◆ **Task details**:
Verbatim copy, images excluded: write out each record shown below.

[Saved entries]
▼

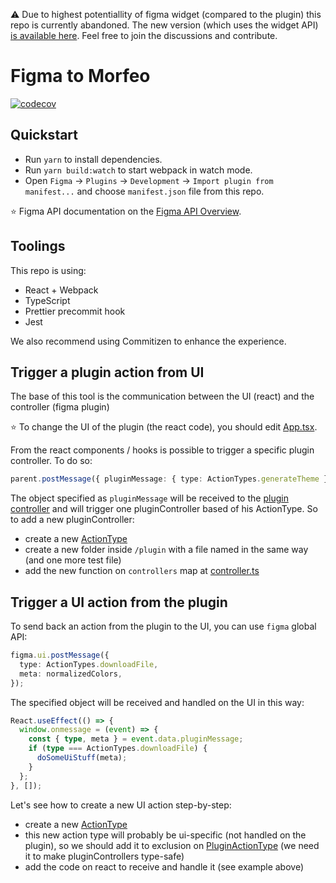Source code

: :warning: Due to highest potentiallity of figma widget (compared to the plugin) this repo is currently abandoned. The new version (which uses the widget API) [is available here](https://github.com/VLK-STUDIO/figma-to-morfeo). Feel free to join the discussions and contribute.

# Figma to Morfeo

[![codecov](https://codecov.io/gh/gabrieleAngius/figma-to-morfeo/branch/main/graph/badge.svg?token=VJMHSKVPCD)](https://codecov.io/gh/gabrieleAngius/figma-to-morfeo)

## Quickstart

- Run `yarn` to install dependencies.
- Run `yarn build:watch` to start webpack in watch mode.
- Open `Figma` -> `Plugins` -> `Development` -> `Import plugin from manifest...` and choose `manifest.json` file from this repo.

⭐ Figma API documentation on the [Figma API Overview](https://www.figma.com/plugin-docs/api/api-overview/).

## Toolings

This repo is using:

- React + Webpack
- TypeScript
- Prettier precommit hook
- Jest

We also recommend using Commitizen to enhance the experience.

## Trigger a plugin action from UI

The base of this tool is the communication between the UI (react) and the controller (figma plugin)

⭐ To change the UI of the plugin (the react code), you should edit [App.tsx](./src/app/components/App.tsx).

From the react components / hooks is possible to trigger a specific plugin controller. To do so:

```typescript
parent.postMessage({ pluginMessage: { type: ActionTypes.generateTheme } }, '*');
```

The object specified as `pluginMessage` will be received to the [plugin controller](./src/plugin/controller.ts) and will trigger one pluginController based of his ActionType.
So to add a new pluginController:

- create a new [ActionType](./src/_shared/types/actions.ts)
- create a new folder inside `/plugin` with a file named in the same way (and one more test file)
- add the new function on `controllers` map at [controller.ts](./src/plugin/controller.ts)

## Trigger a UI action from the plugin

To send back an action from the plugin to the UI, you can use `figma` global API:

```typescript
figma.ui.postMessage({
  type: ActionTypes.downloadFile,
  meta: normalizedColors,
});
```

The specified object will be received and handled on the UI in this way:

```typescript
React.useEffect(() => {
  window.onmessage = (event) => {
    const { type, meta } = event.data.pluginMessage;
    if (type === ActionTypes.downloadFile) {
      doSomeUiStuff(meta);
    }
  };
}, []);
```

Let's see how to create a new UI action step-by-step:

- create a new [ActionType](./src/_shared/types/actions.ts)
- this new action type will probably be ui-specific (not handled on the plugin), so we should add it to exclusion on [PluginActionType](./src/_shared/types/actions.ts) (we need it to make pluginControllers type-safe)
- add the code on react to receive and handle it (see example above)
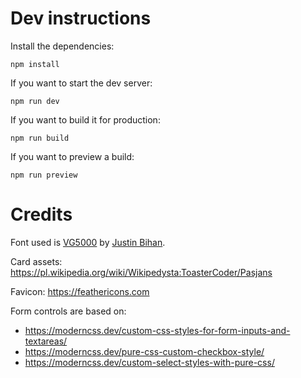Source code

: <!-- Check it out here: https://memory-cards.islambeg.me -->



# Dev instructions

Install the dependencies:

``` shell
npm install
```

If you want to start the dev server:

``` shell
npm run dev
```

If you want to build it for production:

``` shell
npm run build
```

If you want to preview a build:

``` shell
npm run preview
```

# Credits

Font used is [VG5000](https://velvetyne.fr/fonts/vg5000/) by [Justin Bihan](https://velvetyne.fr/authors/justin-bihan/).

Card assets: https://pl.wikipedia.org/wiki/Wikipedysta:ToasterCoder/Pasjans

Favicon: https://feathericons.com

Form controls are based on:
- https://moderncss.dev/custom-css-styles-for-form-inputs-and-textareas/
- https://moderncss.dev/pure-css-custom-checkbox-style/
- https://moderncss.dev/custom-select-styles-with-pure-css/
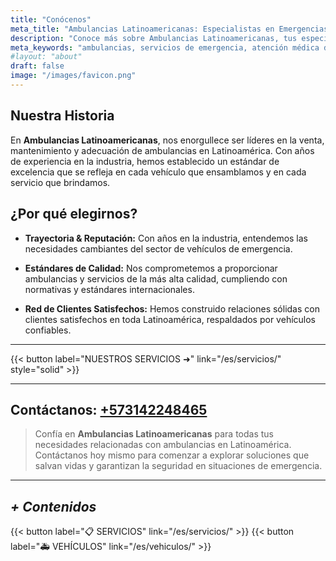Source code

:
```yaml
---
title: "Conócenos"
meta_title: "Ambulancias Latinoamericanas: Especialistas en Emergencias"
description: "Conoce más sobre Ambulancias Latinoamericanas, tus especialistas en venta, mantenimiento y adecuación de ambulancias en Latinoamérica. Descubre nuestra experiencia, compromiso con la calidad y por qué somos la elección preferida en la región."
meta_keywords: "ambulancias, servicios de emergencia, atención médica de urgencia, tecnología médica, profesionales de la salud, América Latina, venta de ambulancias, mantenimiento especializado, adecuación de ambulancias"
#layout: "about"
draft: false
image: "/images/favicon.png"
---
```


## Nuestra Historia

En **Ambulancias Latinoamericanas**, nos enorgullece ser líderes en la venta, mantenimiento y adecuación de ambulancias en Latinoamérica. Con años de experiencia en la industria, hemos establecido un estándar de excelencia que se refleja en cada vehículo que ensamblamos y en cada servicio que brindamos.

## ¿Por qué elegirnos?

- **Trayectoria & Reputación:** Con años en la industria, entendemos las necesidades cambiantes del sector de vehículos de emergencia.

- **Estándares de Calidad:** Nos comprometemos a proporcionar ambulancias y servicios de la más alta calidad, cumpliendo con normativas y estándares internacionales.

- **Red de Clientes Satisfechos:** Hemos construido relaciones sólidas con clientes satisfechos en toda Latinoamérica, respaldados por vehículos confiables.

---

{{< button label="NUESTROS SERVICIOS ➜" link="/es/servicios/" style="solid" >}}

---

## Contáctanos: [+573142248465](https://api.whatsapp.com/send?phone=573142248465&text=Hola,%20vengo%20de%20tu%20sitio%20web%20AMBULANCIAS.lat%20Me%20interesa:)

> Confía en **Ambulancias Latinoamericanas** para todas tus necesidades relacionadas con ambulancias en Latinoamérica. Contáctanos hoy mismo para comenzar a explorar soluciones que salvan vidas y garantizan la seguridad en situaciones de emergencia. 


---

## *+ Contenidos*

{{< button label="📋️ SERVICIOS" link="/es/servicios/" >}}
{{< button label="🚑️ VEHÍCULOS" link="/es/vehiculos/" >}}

▲

◆ **Result**:
Source code

: :warning: Due to highest potentiallity of figma widget (compared to the plugin) this repo is currently abandoned. The new version (which uses the widget API) [is available here](https://github.com/VLK-STUDIO/figma-to-morfeo). Feel free to join the discussions and contribute.

# Figma to Morfeo

[![codecov](https://codecov.io/gh/gabrieleAngius/figma-to-morfeo/branch/main/graph/badge.svg?token=VJMHSKVPCD)](https://codecov.io/gh/gabrieleAngius/figma-to-morfeo)

## Quickstart

- Run `yarn` to install dependencies.
- Run `yarn build:watch` to start webpack in watch mode.
- Open `Figma` -> `Plugins` -> `Development` -> `Import plugin from manifest...` and choose `manifest.json` file from this repo.

⭐ Figma API documentation on the [Figma API Overview](https://www.figma.com/plugin-docs/api/api-overview/).

## Toolings

This repo is using:

- React + Webpack
- TypeScript
- Prettier precommit hook
- Jest

We also recommend using Commitizen to enhance the experience.

## Trigger a plugin action from UI

The base of this tool is the communication between the UI (react) and the controller (figma plugin)

⭐ To change the UI of the plugin (the react code), you should edit [App.tsx](./src/app/components/App.tsx).

From the react components / hooks is possible to trigger a specific plugin controller. To do so:

```typescript
parent.postMessage({ pluginMessage: { type: ActionTypes.generateTheme } }, '*');
```

The object specified as `pluginMessage` will be received to the [plugin controller](./src/plugin/controller.ts) and will trigger one pluginController based of his ActionType.
So to add a new pluginController:

- create a new [ActionType](./src/_shared/types/actions.ts)
- create a new folder inside `/plugin` with a file named in the same way (and one more test file)
- add the new function on `controllers` map at [controller.ts](./src/plugin/controller.ts)

## Trigger a UI action from the plugin

To send back an action from the plugin to the UI, you can use `figma` global API:

```typescript
figma.ui.postMessage({
  type: ActionTypes.downloadFile,
  meta: normalizedColors,
});
```

The specified object will be received and handled on the UI in this way:

```typescript
React.useEffect(() => {
  window.onmessage = (event) => {
    const { type, meta } = event.data.pluginMessage;
    if (type === ActionTypes.downloadFile) {
      doSomeUiStuff(meta);
    }
  };
}, []);
```

Let's see how to create a new UI action step-by-step:

- create a new [ActionType](./src/_shared/types/actions.ts)
- this new action type will probably be ui-specific (not handled on the plugin), so we should add it to exclusion on [PluginActionType](./src/_shared/types/actions.ts) (we need it to make pluginControllers type-safe)
- add the code on react to receive and handle it (see example above)
Source code

: <!-- Check it out here: https://memory-cards.islambeg.me -->



# Dev instructions

Install the dependencies:

``` shell
npm install
```

If you want to start the dev server:

``` shell
npm run dev
```

If you want to build it for production:

``` shell
npm run build
```

If you want to preview a build:

``` shell
npm run preview
```

# Credits

Font used is [VG5000](https://velvetyne.fr/fonts/vg5000/) by [Justin Bihan](https://velvetyne.fr/authors/justin-bihan/).

Card assets: https://pl.wikipedia.org/wiki/Wikipedysta:ToasterCoder/Pasjans

Favicon: https://feathericons.com

Form controls are based on:
- https://moderncss.dev/custom-css-styles-for-form-inputs-and-textareas/
- https://moderncss.dev/pure-css-custom-checkbox-style/
- https://moderncss.dev/custom-select-styles-with-pure-css/
Source code

:
```yaml
---
title: "Conócenos"
meta_title: "Ambulancias Latinoamericanas: Especialistas en Emergencias"
description: "Conoce más sobre Ambulancias Latinoamericanas, tus especialistas en venta, mantenimiento y adecuación de ambulancias en Latinoamérica. Descubre nuestra experiencia, compromiso con la calidad y por qué somos la elección preferida en la región."
meta_keywords: "ambulancias, servicios de emergencia, atención médica de urgencia, tecnología médica, profesionales de la salud, América Latina, venta de ambulancias, mantenimiento especializado, adecuación de ambulancias"
#layout: "about"
draft: false
image: "/images/favicon.png"
---
```


## Nuestra Historia

En **Ambulancias Latinoamericanas**, nos enorgullece ser líderes en la venta, mantenimiento y adecuación de ambulancias en Latinoamérica. Con años de experiencia en la industria, hemos establecido un estándar de excelencia que se refleja en cada vehículo que ensamblamos y en cada servicio que brindamos.

## ¿Por qué elegirnos?

- **Trayectoria & Reputación:** Con años en la industria, entendemos las necesidades cambiantes del sector de vehículos de emergencia.

- **Estándares de Calidad:** Nos comprometemos a proporcionar ambulancias y servicios de la más alta calidad, cumpliendo con normativas y estándares internacionales.

- **Red de Clientes Satisfechos:** Hemos construido relaciones sólidas con clientes satisfechos en toda Latinoamérica, respaldados por vehículos confiables.

---

{{< button label="NUESTROS SERVICIOS ➜" link="/es/servicios/" style="solid" >}}

---

## Contáctanos: [+573142248465](https://api.whatsapp.com/send?phone=573142248465&text=Hola,%20vengo%20de%20tu%20sitio%20web%20AMBULANCIAS.lat%20Me%20interesa:)

> Confía en **Ambulancias Latinoamericanas** para todas tus necesidades relacionadas con ambulancias en Latinoamérica. Contáctanos hoy mismo para comenzar a explorar soluciones que salvan vidas y garantizan la seguridad en situaciones de emergencia. 


---

## *+ Contenidos*

{{< button label="📋️ SERVICIOS" link="/es/servicios/" >}}
{{< button label="🚑️ VEHÍCULOS" link="/es/vehiculos/" >}}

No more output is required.